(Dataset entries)

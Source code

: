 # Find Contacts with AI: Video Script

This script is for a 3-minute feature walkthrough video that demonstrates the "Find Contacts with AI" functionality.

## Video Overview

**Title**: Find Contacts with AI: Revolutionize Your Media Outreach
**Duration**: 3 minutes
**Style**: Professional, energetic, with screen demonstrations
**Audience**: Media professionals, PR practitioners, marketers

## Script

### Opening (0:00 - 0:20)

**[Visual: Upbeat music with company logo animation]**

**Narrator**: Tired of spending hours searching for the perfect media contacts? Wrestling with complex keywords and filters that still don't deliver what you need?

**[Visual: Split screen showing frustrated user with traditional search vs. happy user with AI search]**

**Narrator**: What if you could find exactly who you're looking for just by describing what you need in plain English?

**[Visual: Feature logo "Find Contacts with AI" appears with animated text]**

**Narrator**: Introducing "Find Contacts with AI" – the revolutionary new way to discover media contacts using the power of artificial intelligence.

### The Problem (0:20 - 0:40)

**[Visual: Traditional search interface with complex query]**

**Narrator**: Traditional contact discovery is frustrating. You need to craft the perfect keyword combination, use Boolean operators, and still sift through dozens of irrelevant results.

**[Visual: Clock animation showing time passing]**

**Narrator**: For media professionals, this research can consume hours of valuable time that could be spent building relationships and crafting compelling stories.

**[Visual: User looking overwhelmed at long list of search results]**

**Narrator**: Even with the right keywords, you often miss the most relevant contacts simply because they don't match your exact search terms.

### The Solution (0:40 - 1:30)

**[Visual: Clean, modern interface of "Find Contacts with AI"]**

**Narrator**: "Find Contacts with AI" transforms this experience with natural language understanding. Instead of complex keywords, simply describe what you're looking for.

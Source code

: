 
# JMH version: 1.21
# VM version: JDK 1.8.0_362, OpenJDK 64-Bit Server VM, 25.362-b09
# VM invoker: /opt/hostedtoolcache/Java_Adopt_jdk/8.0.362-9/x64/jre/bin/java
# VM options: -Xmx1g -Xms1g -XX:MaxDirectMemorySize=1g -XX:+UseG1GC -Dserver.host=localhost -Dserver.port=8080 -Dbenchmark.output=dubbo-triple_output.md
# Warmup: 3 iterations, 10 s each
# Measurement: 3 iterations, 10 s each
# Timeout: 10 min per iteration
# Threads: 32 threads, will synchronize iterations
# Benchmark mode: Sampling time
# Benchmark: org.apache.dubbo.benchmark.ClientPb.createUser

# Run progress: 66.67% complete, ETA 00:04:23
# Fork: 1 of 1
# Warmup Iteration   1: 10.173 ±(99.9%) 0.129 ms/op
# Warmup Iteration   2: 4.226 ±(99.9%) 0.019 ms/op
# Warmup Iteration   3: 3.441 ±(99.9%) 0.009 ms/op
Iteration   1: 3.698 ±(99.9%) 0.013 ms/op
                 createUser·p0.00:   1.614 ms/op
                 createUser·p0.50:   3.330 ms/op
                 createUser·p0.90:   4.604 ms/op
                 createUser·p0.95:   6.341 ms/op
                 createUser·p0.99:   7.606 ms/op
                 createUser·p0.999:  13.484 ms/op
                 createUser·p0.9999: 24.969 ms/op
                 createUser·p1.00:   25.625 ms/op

▶ _TASK ITEM_
From the records above, how many lines include the word "complex"? Only the number is wanted.

▶ _RESULT OF THE TASK_
3